Sen Anlat Karadeniz'in Tahir'inin acıklı hikayesi!

Televizyonda Kenan İmirzalıoğlu'nun başrolünü oynadığı Karadayı dizisinde erkek kardeşine hayat veren Ulaş Tuna Astepe şimdilerde Sen Anlat Karadeniz'in başrol oyuncusu olarak karşımızda...

Sen Anlat Karadeniz'in Tahir'inin acıklı hikayesi!

ATV'nin Diriliş Ertuğrul'u tahtından eden yapımcılığını Osman Sınav'ın üstlendiği Sen Anlat Karadeniz izleyiciyi adeta kendine bağlamayı başardı. Dizinin başrol oyuncularından Tahir karakterine hayat veren Ulaş Tuna Astepe'nin gerçek hayatında çok zor zamanlar geçirdiğini biliyor muydunuz?
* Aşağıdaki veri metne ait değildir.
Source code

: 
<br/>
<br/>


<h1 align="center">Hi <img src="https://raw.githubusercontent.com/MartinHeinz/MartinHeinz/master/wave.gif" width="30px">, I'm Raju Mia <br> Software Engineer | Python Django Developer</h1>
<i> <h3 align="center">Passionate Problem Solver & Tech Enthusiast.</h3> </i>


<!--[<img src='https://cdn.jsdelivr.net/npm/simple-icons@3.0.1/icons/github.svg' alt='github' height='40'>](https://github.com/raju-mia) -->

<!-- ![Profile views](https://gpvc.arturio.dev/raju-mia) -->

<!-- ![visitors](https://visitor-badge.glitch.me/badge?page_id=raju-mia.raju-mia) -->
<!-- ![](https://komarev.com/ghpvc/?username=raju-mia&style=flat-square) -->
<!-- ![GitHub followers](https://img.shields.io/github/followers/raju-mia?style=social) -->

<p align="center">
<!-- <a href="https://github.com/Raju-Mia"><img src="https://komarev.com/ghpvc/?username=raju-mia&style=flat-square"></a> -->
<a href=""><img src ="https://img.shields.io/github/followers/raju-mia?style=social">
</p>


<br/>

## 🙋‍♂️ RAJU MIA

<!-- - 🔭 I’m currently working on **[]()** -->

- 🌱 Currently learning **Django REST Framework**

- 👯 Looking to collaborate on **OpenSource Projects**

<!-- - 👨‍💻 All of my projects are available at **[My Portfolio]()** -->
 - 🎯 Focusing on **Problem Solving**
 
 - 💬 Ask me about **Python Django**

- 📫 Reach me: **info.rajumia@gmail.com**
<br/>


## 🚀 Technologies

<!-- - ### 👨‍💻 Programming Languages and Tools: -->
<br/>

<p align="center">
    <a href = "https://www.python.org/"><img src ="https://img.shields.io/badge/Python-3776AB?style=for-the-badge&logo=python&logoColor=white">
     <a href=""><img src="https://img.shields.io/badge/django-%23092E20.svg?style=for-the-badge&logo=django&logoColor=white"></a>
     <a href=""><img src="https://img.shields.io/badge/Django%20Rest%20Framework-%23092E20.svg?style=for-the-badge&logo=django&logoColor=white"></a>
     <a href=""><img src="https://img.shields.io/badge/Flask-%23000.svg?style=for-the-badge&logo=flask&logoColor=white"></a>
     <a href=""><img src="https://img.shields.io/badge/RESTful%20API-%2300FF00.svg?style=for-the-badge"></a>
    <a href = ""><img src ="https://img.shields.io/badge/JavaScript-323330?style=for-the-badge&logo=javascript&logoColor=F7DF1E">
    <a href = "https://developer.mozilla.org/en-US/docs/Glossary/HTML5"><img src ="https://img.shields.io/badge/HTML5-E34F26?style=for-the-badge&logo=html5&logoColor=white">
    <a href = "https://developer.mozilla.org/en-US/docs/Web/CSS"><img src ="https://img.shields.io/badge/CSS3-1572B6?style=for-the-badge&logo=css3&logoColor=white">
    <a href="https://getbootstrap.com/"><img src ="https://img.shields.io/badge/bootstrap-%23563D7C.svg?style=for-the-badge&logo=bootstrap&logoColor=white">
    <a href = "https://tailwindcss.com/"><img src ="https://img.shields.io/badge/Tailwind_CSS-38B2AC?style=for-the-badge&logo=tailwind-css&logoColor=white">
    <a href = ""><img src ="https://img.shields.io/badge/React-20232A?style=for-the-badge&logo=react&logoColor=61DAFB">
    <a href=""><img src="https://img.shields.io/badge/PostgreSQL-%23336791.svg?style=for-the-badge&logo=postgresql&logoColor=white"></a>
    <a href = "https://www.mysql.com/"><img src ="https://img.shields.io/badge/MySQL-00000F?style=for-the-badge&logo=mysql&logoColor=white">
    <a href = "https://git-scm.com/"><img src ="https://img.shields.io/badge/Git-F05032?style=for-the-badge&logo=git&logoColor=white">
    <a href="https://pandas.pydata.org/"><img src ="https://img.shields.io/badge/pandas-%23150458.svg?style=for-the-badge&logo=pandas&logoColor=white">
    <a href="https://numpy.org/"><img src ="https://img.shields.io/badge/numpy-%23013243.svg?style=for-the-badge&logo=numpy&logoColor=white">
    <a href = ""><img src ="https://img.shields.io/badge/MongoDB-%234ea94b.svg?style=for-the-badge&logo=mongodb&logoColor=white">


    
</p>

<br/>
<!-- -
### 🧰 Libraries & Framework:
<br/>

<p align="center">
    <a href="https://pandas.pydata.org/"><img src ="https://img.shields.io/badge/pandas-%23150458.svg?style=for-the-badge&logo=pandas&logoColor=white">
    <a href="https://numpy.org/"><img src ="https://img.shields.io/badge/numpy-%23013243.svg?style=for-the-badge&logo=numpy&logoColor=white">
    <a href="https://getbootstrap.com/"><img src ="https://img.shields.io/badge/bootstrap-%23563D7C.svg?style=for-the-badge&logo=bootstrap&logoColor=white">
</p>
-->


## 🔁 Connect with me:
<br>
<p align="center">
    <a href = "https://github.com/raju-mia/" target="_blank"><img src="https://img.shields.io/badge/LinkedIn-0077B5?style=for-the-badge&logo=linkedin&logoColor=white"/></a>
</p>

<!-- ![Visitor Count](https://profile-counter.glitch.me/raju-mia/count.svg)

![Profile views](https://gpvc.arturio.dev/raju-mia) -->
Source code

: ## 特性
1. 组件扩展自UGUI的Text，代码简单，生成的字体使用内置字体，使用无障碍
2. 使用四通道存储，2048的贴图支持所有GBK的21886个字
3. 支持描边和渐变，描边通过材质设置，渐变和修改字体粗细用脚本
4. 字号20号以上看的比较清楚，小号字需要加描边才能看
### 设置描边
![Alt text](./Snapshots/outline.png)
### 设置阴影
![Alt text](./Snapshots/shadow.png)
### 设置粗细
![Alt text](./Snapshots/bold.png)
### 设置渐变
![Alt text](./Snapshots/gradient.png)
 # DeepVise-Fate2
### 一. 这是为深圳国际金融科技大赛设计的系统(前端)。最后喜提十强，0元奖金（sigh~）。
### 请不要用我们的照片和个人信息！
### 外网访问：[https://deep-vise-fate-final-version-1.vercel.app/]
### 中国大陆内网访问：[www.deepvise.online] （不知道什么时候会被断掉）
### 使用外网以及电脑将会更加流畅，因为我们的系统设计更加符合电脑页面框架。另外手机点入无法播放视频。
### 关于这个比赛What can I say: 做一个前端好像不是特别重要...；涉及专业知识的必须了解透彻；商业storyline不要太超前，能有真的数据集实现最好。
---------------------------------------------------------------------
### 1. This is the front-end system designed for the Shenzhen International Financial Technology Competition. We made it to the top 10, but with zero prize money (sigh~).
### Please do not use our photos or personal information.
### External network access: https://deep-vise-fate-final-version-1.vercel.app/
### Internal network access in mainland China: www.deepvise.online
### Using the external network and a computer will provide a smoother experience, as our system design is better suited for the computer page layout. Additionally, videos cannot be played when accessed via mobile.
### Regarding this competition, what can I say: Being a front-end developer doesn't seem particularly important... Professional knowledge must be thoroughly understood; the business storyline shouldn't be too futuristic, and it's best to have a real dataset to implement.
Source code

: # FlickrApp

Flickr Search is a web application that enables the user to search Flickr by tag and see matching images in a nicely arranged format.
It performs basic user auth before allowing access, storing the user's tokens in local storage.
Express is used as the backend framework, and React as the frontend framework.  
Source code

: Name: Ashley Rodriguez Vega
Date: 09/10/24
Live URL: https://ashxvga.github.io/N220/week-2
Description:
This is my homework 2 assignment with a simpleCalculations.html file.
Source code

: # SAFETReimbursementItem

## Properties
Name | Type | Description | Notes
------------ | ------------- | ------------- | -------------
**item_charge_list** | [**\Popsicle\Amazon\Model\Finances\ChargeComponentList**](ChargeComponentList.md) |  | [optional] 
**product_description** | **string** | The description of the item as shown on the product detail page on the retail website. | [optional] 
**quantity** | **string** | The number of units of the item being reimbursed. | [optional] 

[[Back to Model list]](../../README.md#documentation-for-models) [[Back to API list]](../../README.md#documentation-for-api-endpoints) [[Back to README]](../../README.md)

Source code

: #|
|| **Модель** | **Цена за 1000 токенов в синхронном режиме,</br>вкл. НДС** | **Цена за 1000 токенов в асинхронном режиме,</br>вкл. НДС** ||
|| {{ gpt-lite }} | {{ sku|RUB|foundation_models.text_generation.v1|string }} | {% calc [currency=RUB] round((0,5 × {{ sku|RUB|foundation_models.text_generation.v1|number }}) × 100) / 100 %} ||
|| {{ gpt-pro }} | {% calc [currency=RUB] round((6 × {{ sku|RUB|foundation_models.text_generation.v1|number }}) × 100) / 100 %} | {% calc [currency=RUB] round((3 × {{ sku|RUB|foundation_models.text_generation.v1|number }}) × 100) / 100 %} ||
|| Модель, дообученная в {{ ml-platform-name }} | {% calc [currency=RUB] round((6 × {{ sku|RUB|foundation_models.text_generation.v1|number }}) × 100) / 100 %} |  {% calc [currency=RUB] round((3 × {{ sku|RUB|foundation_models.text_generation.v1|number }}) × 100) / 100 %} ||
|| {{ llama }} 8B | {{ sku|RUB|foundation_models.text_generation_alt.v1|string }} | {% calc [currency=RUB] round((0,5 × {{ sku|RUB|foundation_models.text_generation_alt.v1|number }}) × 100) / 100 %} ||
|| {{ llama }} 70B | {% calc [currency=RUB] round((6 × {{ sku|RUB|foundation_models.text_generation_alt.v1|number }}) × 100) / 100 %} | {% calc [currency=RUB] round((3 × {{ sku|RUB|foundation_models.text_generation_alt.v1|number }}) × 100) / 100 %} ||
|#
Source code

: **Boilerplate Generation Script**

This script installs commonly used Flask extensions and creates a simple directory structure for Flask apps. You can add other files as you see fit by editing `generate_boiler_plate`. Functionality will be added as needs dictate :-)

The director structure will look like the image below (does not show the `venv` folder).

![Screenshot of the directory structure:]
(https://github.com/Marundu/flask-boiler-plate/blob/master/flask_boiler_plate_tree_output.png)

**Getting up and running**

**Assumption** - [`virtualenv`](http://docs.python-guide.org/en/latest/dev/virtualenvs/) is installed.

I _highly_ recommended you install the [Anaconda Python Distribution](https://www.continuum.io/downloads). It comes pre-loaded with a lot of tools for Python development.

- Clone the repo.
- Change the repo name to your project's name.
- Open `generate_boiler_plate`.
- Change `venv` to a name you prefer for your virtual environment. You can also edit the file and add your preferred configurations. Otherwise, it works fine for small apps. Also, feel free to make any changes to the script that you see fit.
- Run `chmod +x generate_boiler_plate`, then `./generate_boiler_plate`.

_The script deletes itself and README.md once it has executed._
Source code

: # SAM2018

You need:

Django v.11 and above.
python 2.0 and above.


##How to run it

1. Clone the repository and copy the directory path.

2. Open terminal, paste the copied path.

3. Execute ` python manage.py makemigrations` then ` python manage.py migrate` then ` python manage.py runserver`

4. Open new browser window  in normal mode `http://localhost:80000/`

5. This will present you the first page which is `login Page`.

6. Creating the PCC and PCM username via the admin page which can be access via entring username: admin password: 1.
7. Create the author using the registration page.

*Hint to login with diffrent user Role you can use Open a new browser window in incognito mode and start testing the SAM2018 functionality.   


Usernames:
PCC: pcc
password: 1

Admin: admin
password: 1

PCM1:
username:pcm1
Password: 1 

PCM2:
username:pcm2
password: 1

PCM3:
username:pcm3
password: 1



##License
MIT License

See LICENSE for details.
Yıldızı Karadayı ile parlayan Ulaş Tuna Astepe, Sen Anlat Karadeniz dizisinden önce Show TV’de Hazal Filiz Küçükköse ile birlikte Rüya dizisinde rol alıyordu. Yeni dizisindeki Tahir rolüyle gönülleri şimdiden fethetmeyi başardı bile. Mert, hırçın, deli fişek, sabırsız bir Karadeniz delikanlısını oynayan Ulaş Tuna Astepe, oyunculuğuyla da takdir toplamaya devam ediyor.

1997 depremini birebir yaşamış olan oyuncunun dramatik bir geçmişi var aslında. Çok sevdiği arkadaşlarını, yakınlarını kaybetmiş o depremde. Babasını da genç yaşlarda kaybetmiş. Daha sonra annesini de kaybeden oyuncu, ağbisi ile birlikte hayata tutunmuşlar. Deprem sürecinde yaşadıklarını bir röportajında şöyle anlatıyor ünlü oyuncu:

"İzmitli olunca deprem de hayatımın bir dönemine rastladı elbette. 17 Ağustos Depremi’ni yaşadığımda 11 yaşımdaydım. Ama o yaş bile ölü insan kokusunu alabileceğim bir yaştı. O nedenle deprem beni etkileyen şeylerden biridir. Bölgedeki herkes kadar deprem travması yaşadım, herkes gibi birilerini kaybettim, mesela ertesi gün maç yapacağım arkadaşlarım öldüler. Aileden kimseye bir şey olmadı ama birçok tanıdık depremden etkilendi. Hâlâ bende deprem fobisi var; biri sinemada sıkılır bacağını sallar ya, ben deprem refleksi gösteririm. Bu tür büyük olayları atlattığımızı sanıyoruz, günlük hayatımıza dönüyoruz ama etkisi mutlaka kalıyor."

Ulaş Tuna Astepe, Karadayı’da ağabeyiyle anlaşamayan Orhan karakterinin aksine abisinin yerinin hayatında çok önemli olduğunu belirten "Babamızı çok küçükken kaybedince birinin baba olması gerekti, bu sorumluluğu ağabeyim üstlendi. Babamı kaybettikten sonra hem ekonomik hem de manevi bir boşluk oluştu. Bunu ağabeyim doldurdu" ifadesini kullanıyor bir röportajında.